Foto: Agência Brasil Dilma e o ministro do Desenvolvimento Agrário, Miguel Rossetto, durante encontro com representantes do MST
Foto: Agência Brasil
Dilma e o ministro do Desenvolvimento Agrário, Miguel Rossetto, durante encontro com representantes do MST

Representantes do Movimento dos Trabalhadores Sem Terra (MST) entregaram nessa segunda (15) à presidente Dilma Rousseff um documento intitulado Propostas Emergenciais para o Campo. Após o encontro, que ocorreu no Palácio do Planalto, que também teve a participação do ministro Miguel Rossetto, do Desenvolvimento Agrário, Alexandre da Conceição, membro da direção nacional do MST, disse que o primeiro item da pauta, que trata do assentamento de todas as famílias acampadas, foi uma das questões tratadas com a presidenta Dilma.

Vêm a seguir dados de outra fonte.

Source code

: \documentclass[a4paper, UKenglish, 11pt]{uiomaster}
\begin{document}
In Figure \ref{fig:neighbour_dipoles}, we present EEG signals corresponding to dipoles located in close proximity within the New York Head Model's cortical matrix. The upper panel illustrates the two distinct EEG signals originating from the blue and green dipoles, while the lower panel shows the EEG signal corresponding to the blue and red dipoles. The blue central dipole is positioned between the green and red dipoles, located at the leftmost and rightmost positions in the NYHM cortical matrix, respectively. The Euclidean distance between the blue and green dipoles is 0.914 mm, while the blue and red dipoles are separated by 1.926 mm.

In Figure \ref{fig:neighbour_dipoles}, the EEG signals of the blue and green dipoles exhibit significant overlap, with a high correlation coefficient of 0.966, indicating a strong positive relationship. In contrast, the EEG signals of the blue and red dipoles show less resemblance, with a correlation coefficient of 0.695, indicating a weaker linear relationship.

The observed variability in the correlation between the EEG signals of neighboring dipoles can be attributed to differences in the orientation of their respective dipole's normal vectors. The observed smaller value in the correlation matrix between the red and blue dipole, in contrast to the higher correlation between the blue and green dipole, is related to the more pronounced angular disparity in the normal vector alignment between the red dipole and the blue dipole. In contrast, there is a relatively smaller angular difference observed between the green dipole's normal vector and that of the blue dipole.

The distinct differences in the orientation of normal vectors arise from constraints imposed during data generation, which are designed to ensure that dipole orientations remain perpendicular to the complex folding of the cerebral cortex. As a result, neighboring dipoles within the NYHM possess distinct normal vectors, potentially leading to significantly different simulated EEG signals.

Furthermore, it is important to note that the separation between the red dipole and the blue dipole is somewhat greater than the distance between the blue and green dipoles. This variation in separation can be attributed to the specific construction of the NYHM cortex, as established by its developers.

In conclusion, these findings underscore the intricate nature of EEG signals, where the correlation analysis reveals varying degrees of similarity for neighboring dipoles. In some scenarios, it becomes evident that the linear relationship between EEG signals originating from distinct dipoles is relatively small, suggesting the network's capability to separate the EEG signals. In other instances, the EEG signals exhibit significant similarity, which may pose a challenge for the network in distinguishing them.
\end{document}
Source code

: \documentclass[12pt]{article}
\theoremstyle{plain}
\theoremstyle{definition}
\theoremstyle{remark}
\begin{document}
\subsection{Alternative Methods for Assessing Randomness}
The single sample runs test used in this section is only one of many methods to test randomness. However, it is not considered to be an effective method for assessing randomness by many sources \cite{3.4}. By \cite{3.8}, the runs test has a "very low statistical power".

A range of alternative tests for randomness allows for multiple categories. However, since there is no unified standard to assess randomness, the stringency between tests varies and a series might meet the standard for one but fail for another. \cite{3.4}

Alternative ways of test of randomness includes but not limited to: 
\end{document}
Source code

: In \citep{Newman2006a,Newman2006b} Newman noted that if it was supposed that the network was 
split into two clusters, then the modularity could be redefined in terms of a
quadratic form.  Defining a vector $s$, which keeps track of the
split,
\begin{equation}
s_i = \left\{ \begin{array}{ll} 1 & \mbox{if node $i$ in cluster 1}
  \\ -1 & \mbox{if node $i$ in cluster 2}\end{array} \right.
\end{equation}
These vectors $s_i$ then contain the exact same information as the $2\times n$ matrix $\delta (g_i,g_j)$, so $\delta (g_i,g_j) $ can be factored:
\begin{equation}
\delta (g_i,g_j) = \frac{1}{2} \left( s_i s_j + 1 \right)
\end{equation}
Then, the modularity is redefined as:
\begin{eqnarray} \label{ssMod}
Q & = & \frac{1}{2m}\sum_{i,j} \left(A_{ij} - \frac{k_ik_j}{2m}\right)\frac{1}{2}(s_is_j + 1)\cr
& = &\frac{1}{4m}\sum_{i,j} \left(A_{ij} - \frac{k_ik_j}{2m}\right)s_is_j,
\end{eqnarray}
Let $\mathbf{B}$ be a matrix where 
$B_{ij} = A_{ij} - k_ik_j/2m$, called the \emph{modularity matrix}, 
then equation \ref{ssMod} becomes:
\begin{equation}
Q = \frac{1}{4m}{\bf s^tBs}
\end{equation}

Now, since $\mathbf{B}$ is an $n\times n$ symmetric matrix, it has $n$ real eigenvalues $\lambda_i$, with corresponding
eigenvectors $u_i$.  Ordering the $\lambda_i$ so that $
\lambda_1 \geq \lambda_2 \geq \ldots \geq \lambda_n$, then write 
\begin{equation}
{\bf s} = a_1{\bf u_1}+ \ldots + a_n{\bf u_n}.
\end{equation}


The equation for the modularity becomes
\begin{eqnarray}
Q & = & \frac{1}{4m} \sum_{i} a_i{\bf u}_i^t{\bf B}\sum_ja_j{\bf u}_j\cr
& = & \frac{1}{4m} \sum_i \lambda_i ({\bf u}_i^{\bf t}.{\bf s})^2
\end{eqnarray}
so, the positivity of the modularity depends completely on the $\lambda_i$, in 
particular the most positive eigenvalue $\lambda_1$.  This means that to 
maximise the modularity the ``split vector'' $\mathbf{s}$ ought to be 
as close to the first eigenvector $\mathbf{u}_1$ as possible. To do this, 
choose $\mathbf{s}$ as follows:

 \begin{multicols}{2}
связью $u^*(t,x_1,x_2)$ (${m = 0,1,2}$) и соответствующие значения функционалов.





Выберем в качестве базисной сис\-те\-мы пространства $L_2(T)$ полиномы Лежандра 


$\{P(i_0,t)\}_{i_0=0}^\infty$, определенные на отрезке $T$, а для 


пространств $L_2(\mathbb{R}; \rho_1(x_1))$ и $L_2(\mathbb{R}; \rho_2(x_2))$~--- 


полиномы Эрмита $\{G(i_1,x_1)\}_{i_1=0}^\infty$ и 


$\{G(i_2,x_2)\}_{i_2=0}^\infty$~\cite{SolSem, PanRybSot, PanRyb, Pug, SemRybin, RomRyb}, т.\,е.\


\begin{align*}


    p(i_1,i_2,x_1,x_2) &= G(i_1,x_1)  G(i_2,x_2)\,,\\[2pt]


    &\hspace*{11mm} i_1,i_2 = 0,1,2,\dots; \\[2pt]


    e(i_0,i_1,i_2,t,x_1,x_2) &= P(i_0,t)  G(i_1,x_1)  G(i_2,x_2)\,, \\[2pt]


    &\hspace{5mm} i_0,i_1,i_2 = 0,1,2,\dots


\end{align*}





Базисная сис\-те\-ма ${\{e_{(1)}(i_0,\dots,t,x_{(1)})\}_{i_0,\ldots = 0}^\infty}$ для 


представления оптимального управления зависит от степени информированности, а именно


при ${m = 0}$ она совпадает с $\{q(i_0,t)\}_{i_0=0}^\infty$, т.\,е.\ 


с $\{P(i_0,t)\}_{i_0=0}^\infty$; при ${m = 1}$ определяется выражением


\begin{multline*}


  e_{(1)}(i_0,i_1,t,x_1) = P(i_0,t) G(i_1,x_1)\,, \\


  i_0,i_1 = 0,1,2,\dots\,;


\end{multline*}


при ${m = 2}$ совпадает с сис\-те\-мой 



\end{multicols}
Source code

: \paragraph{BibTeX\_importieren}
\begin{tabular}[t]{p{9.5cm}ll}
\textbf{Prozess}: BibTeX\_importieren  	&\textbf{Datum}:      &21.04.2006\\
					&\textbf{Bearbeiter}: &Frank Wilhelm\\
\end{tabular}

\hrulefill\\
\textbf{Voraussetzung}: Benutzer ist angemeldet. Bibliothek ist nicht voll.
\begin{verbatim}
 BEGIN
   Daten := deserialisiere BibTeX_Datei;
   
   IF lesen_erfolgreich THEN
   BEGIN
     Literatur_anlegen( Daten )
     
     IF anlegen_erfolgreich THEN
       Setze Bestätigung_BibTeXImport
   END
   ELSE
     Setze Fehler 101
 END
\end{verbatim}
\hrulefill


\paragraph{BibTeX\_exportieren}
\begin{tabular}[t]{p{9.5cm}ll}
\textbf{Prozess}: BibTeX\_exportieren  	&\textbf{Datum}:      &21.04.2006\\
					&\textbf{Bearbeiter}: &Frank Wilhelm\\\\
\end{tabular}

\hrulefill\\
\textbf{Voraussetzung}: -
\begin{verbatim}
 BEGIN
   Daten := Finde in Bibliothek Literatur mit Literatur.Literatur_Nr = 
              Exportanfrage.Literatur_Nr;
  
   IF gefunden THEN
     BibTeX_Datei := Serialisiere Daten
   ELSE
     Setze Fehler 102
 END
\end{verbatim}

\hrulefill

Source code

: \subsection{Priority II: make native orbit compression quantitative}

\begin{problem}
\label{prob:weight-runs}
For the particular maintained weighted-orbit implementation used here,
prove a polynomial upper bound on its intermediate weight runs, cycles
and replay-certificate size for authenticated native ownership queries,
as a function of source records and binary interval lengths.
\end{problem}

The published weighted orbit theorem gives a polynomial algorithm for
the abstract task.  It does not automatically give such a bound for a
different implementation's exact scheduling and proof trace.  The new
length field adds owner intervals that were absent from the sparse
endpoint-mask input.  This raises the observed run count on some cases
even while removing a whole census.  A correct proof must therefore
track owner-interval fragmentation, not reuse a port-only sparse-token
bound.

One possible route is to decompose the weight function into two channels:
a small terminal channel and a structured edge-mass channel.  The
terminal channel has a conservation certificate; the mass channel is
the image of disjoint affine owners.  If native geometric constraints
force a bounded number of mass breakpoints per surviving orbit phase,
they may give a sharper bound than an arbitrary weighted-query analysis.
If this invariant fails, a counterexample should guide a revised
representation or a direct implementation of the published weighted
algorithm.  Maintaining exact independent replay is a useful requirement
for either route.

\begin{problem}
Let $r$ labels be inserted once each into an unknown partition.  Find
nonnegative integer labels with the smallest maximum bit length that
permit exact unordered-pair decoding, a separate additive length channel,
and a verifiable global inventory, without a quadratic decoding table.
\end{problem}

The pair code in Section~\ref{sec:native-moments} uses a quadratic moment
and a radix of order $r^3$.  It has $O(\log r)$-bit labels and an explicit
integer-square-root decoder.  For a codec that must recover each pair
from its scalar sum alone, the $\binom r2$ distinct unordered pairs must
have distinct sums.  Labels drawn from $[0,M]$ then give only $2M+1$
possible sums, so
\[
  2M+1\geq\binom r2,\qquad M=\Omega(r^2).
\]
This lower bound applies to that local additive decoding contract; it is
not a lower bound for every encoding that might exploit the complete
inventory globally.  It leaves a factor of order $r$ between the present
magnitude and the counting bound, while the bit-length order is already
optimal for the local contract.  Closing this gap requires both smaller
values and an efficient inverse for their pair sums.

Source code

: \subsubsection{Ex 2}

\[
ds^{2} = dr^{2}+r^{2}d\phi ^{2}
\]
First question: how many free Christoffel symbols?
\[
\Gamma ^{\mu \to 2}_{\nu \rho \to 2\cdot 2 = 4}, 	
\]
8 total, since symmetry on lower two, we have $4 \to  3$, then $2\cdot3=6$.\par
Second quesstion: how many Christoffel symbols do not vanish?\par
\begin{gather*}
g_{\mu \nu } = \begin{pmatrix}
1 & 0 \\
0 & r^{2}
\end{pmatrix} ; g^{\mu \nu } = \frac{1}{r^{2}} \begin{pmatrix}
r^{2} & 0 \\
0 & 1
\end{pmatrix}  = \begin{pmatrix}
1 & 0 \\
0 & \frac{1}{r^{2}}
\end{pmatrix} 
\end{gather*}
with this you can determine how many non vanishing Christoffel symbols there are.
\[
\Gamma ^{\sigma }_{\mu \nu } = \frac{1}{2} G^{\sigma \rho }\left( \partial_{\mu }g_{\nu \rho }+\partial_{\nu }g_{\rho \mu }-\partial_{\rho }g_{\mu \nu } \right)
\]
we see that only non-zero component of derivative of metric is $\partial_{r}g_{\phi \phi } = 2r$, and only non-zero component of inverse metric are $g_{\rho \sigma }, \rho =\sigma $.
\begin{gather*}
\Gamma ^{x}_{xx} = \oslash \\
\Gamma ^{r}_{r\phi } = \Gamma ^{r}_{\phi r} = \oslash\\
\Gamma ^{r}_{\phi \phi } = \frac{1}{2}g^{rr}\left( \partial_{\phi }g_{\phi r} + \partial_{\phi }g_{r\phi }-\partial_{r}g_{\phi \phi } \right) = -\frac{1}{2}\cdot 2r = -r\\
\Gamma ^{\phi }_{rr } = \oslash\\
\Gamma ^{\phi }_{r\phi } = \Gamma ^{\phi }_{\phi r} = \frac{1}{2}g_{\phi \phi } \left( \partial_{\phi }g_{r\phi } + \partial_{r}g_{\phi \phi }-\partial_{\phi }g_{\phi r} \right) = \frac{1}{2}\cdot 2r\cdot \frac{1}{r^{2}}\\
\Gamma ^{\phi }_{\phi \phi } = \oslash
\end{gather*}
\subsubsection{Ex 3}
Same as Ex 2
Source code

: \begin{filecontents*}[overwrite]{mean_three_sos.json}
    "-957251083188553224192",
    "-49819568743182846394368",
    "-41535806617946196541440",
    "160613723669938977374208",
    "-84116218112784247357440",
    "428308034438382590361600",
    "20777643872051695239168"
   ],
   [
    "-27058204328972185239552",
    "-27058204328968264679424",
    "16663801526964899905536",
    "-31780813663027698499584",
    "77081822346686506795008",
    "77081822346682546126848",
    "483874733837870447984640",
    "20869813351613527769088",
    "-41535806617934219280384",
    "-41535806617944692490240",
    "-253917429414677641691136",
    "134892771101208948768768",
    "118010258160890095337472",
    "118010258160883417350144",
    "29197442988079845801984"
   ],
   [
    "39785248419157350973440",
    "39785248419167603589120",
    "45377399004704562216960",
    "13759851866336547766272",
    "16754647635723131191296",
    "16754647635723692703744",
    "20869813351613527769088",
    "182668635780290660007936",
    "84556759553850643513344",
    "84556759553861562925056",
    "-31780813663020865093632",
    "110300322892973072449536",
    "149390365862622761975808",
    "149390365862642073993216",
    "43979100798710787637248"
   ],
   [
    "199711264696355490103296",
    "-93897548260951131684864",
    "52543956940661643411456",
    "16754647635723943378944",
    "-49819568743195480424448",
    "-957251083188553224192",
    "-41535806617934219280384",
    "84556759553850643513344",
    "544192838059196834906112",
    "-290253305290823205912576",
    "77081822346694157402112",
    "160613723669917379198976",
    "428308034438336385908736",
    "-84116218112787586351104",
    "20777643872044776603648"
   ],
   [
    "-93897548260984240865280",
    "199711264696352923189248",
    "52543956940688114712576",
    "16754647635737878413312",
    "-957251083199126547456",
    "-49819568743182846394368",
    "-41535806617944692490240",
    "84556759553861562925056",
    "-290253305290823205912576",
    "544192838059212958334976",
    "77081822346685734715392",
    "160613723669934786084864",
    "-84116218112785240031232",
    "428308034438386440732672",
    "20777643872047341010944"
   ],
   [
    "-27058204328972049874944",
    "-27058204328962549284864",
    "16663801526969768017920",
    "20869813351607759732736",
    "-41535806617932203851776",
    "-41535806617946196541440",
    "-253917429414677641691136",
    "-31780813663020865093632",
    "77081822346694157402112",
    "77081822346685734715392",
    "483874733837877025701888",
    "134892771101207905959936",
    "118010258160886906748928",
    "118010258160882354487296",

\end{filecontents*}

“No tema da questão agrária, pelo menos desta vez ela [Dilma] se comprometeu com metas. No outro governo ela não tinha se comprometido. Então isso já é um avanço, uma sinalização”, disse Alexandre. Segundo ele, essa pendência está atualmente em 120 mil famílias, que, de acordo com as reivindicações, devem ser assentadas até julho do ano que vem. Consta também no plano de metas o compromisso de assentar 50 mil famílias por ano.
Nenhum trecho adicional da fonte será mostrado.